[Input]

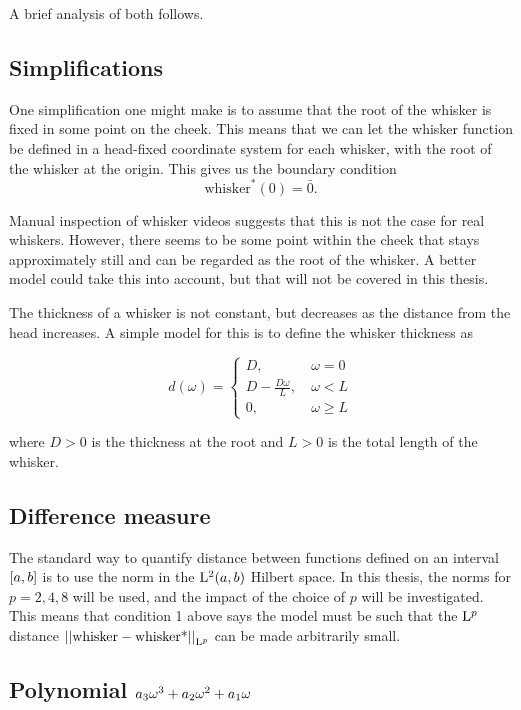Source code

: A brief analysis of both follows.

\subsection{Simplifications}
One simplification one might make is to assume that the root of the
whisker is fixed in some point on the cheek. This means that we can
let the whisker function be defined in a head-fixed coordinate system
for each whisker, with the root of the whisker at the origin. This
gives us the boundary condition
\begin{equation}
    \label{eq:bv_root}
    \text{whisker}^*(0)=\bar{0}.
\end{equation}

Manual inspection of whisker videos suggests that this is not the case
for real whiskers. However, there seems to be some point within the
cheek that stays approximately still and can be regarded as the root
of the whisker. A better model could take this into account, but that
will not be covered in this thesis.

The thickness of a whisker is not constant, but decreases as the
distance from the head increases. A simple model for this is to define
the whisker thickness as

\begin{equation}
    d(\omega) = \begin{cases}
        D,~& \omega=0\\
        D-\frac{D\omega}{L},~& \omega<L\\
        0,~& \omega\ge L
    \end{cases}
\end{equation}

where $D>0$ is the thickness at the root and $L>0$ is the total length of the
whisker.


\subsection{Difference measure}
The standard way to quantify distance between functions defined on an
interval $\interval{a}{b}$ is to use the norm in the $\Lp[2](a, b)$
Hilbert space. In this thesis, the norms for $p = 2, 4, 8$ will be
used, and the impact of the choice of $p$ will be investigated. This
means that condition 1 above says the model must be such that the
$\Lp$ distance $\Lpnorm{\text{whisker} - \text{whisker*}}$ can be made
arbitrarily small.


\subsection{Polynomial $\Spline{\omega}$}


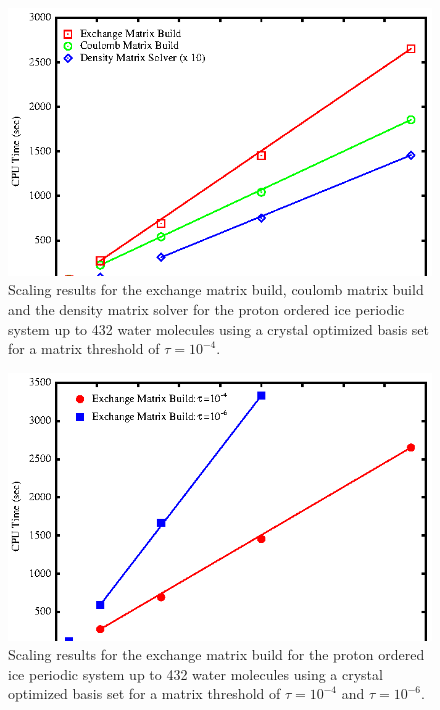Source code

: \documentclass[prb,aps,nobibnotes,twocolumn,doublespace,twocolumngrid,superbib]{revtex4}
\begin{document}
%
%
%
\begin{figure}
\caption{Scaling results for the exchange matrix build, coulomb matrix
build and the density matrix solver  for the proton ordered ice periodic system up to 432 water molecules 
using a crystal optimized basis set\cite{CBS:511G:H,CBS:861G:MgO} for a matrix threshold of $\tau=10^{-4}$.}
\label{figure:Scaling_Matrix_Build_Ice_1}
{\centering \includegraphics{Timing_pIce_ONX_1.ps} \par} 
\end{figure}
%
%
%
\begin{figure}
\caption{Scaling results for the exchange matrix
build  for the proton ordered ice periodic system up to 432 water molecules 
using a crystal optimized basis set\cite{CBS:511G:H,CBS:861G:MgO} for a matrix threshold of 
$\tau=10^{-4}$ and  $\tau=10^{-6}$.}
\label{figure:Scaling_Matrix_Build_Ice_2}
{\centering \includegraphics{Timing_pIce_ONX_2.ps} \par} 
\end{figure}
\end{document}
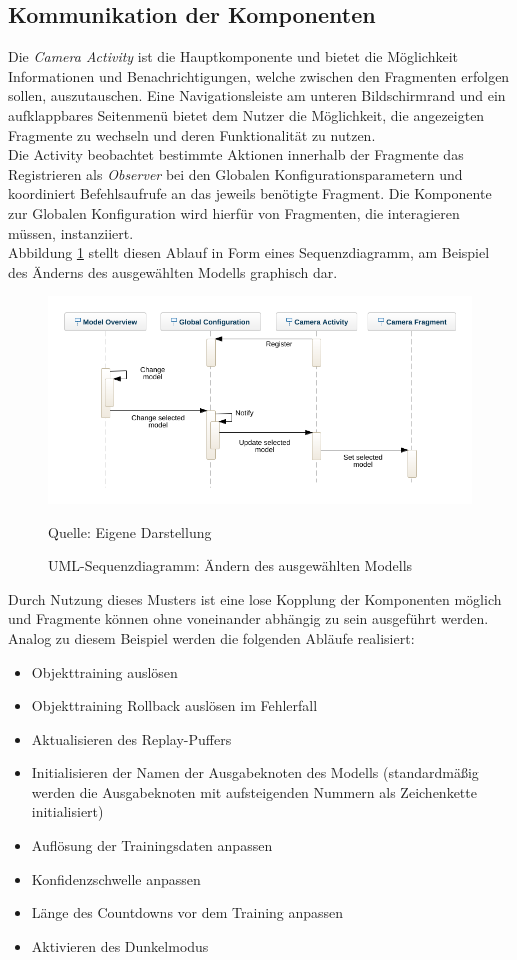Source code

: \documentclass[oneside]{ausarbeitung}
\begin{document}
\subsection{Kommunikation der Komponenten}
\label{cha:communication-components}
Die \textit{Camera Activity} ist die Hauptkomponente und bietet die Möglichkeit Informationen und Benachrichtigungen, welche zwischen den Fragmenten erfolgen sollen, auszutauschen. Eine Navigationsleiste am unteren Bildschirmrand und ein aufklappbares Seitenmenü bietet dem Nutzer die Möglichkeit, die angezeigten Fragmente zu wechseln und deren Funktionalität zu nutzen.\\
Die Activity beobachtet bestimmte Aktionen innerhalb der Fragmente das Registrieren als \textit{Observer} bei den Globalen Konfigurationsparametern und koordiniert Befehlsaufrufe an das jeweils benötigte Fragment. Die Komponente zur Globalen Konfiguration wird hierfür von Fragmenten, die interagieren müssen, instanziiert.\\
Abbildung \ref{fig:sequence-diagram-change-model} stellt diesen  Ablauf in Form eines Sequenzdiagramm, am Beispiel des Änderns des ausgewählten Modells graphisch dar. 

\begin{figure}[hptb]
	\centering
	\includegraphics[height=0.35\textheight]{images/sequence-diagram-change-model.png}
	\caption{UML-Sequenzdiagramm: Ändern des ausgewählten Modells} Quelle: Eigene Darstellung
	\label{fig:sequence-diagram-change-model}
\end{figure}

Durch Nutzung dieses Musters ist eine lose Kopplung der Komponenten möglich und Fragmente können ohne voneinander abhängig zu sein ausgeführt werden. Analog zu diesem Beispiel werden die folgenden Abläufe realisiert:
\begin{itemize}
	\item Objekttraining auslösen
	\item Objekttraining Rollback auslösen im Fehlerfall
	\item Aktualisieren des Replay-Puffers
	\item Initialisieren der Namen der Ausgabeknoten des Modells (standardmäßig werden die Ausgabeknoten mit aufsteigenden Nummern als Zeichenkette initialisiert)
	\item Auflösung der Trainingsdaten anpassen
	\item Konfidenzschwelle anpassen
	\item Länge des Countdowns vor dem Training anpassen
	\item Aktivieren des Dunkelmodus
\end{itemize}
\end{document}
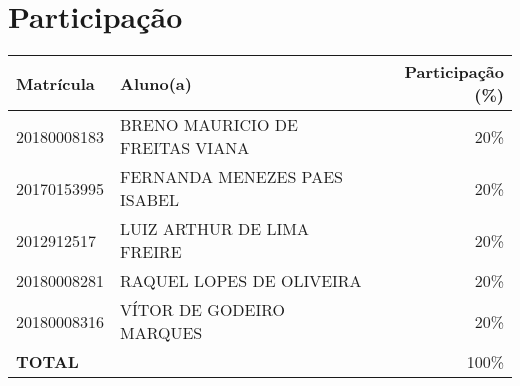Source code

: \documentclass[12pt]{report}
\begin{document}
\chapter{Participação}
\begin{table}[h]
	\centering
	\label{my-label}
	\begin{tabular}{|l|l|r|}
		\hline
		\textbf{Matrícula} & \textbf{Aluno(a)} & \textbf{Participação (\%)} \\ \hline
		20180008183        & BRENO MAURICIO DE FREITAS VIANA & 20\%                       \\ \hline
		20170153995        & FERNANDA MENEZES PAES ISABEL    & 20\%                       \\ \hline
		2012912517         & LUIZ ARTHUR DE LIMA FREIRE      & 20\%                       \\ \hline
		20180008281        & RAQUEL LOPES DE OLIVEIRA        & 20\%                       \\ \hline
		20180008316        & VÍTOR DE GODEIRO MARQUES        & 20\%                       \\ \hline
		\multicolumn{2}{|l|}{\textbf{TOTAL}}            & 100\%                      \\ \hline
	\end{tabular}
\end{table}

\nocite{*}


\end{document}
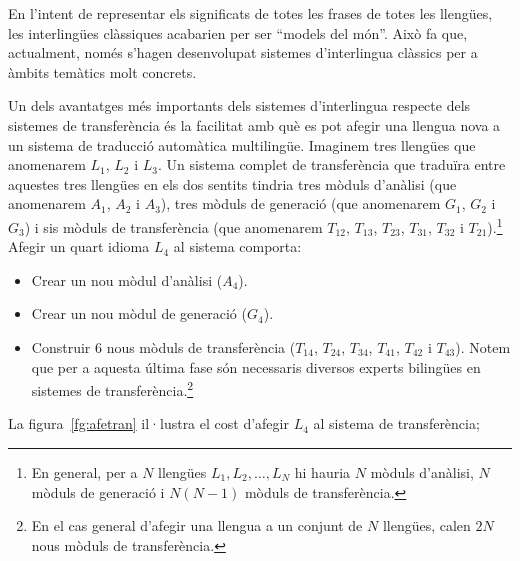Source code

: En l'intent de representar els significats de totes les frases de
totes les llengües, les interlingües clàssiques acabarien per ser
``models del món''. Això fa que, actualment, només s'hagen
desenvolupat sistemes d'interlingua clàssics per a àmbits temàtics
molt concrets.

Un dels avantatges més importants dels sistemes d'interlingua respecte
dels sistemes de transferència és la facilitat amb què es pot afegir
una llengua nova a un sistema de traducció automàtica multilingüe.
Imaginem tres llengües que anomenarem $L_1$, $L_2$ i $L_3$. Un sistema
complet de transferència que traduïra entre aquestes tres llengües en
els dos sentits tindria tres mòduls d'anàlisi (que anomenarem $A_1$,
$A_2$ i $A_3$), tres mòduls de generació (que anomenarem $G_1$, $G_2$
i $G_3$) i sis mòduls de transferència (que anomenarem $T_{12}$,
$T_{13}$, $T_{23}$, $T_{31}$, $T_{32}$ i $T_{21}$).\footnote{En
  general, per a $N$ llengües $L_1, L_2, \ldots, L_N$ hi hauria $N$
  mòduls d'anàlisi, $N$ mòduls de generació i $N(N-1)$ mòduls de
  transferència.} Afegir un quart idioma $L_4$ al sistema comporta:
\begin{itemize}
\item Crear un nou mòdul d'anàlisi ($A_4$).
\item Crear un nou mòdul de generació ($G_4$).
\item Construir 6 nous mòduls de transferència ($T_{14}$, $T_{24}$,
$T_{34}$, $T_{41}$, $T_{42}$ i $T_{43}$). Notem que per a aquesta última
fase són necessaris diversos experts bilingües en sistemes de
transferència.\footnote{En el cas general d'afegir una llengua
a un conjunt de $N$ llengües, calen $2N$ nous mòduls de transferència.}
\end{itemize}
La figura~\ref{fg:afetran}
il·lustra el cost d'afegir $L_4$ al sistema de transferència;
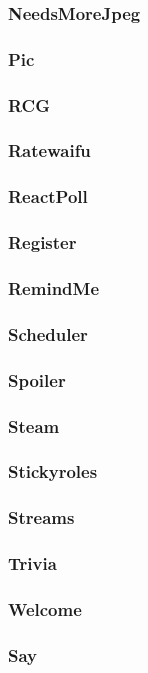 \subsubsection{NeedsMoreJpeg}

\subsubsection{Pic}

\subsubsection{RCG}

\subsubsection{Ratewaifu}

\subsubsection{ReactPoll}

\subsubsection{Register}

\subsubsection{RemindMe}

\subsubsection{Scheduler}

\subsubsection{Spoiler}

\subsubsection{Steam}

\subsubsection{Stickyroles}

\subsubsection{Streams}

\subsubsection{Trivia}

\subsubsection{Welcome}

\subsubsection{Say}

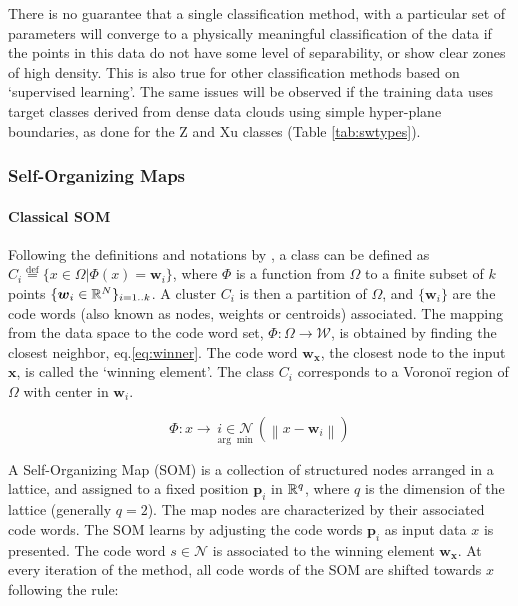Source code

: There is no guarantee that a single classification method, with a particular set of parameters will converge to a physically meaningful classification of the data if the points in this data do not have some level of separability, or show clear zones of high density. This is also true for other classification methods based on `supervised learning'. The same issues will be observed if the training data uses target classes derived from dense data clouds using simple hyper-plane boundaries, as done for the Z and Xu classes (Table \ref{tab:swtypes}).

\subsubsection{Self-Organizing Maps}

\paragraph{Classical SOM}

Following the definitions and notations by \citep{Villmann2006}, a class can be defined as $C_i\overset{\text{def}}{=} \{x\in\Omega | \Phi(x)=\boldsymbol{w}_i\}$, where $\Phi$ is a function from $\Omega$ to a finite subset of $k$ points $\{\boldsymbol{w}_i\in\Bbb R^N\}_{i=1..k}$. A cluster $C_i$ is then a partition of $\Omega$, and $\{\boldsymbol{w}_i\}$ are the code words (also known as nodes, weights or centroids) associated. The mapping from the data space to the code word set, $\Phi: \Omega\rightarrow\mathcal{W}$, is obtained by finding the closest neighbor, eq.\eqref{eq:winner}. The code word $\boldsymbol{w_x}$, the closest node to the input $\boldsymbol{x}$, is called the `winning element'. The class $C_i$ corresponds to a Vorono\"i region of $\Omega$ with center in $\boldsymbol{w}_i$.

\begin{equation}
\Phi: x \rightarrow  \underset{\arg\min}{i\in\mathcal{N}}\left( \left\lVert x - \boldsymbol{w}_i \right\rVert \right) \label{eq:winner}
\end{equation}

A Self-Organizing Map (SOM) is a collection of structured nodes arranged in a lattice, and assigned to a fixed position $\boldsymbol{p}_i$ in $\Bbb R^q$, where $q$ is the dimension of the lattice (generally $q=2$). The map nodes are characterized by their associated code words. The SOM learns by adjusting the code words $\boldsymbol{p}_i$ as input data $x$ is presented. The code word $s \in \mathcal{N}$ is associated to the winning element $\boldsymbol{w_x}$. At every iteration of the method, all code words of the SOM are shifted towards $x$ following the rule:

[/Input]

For each line above that contains the word "Komponenten", copy that line.

\subsection{Kommunikation der Komponenten}
Durch Nutzung dieses Musters ist eine lose Kopplung der Komponenten möglich und Fragmente können ohne voneinander abhängig zu sein ausgeführt werden. Analog zu diesem Beispiel werden die folgenden Abläufe realisiert:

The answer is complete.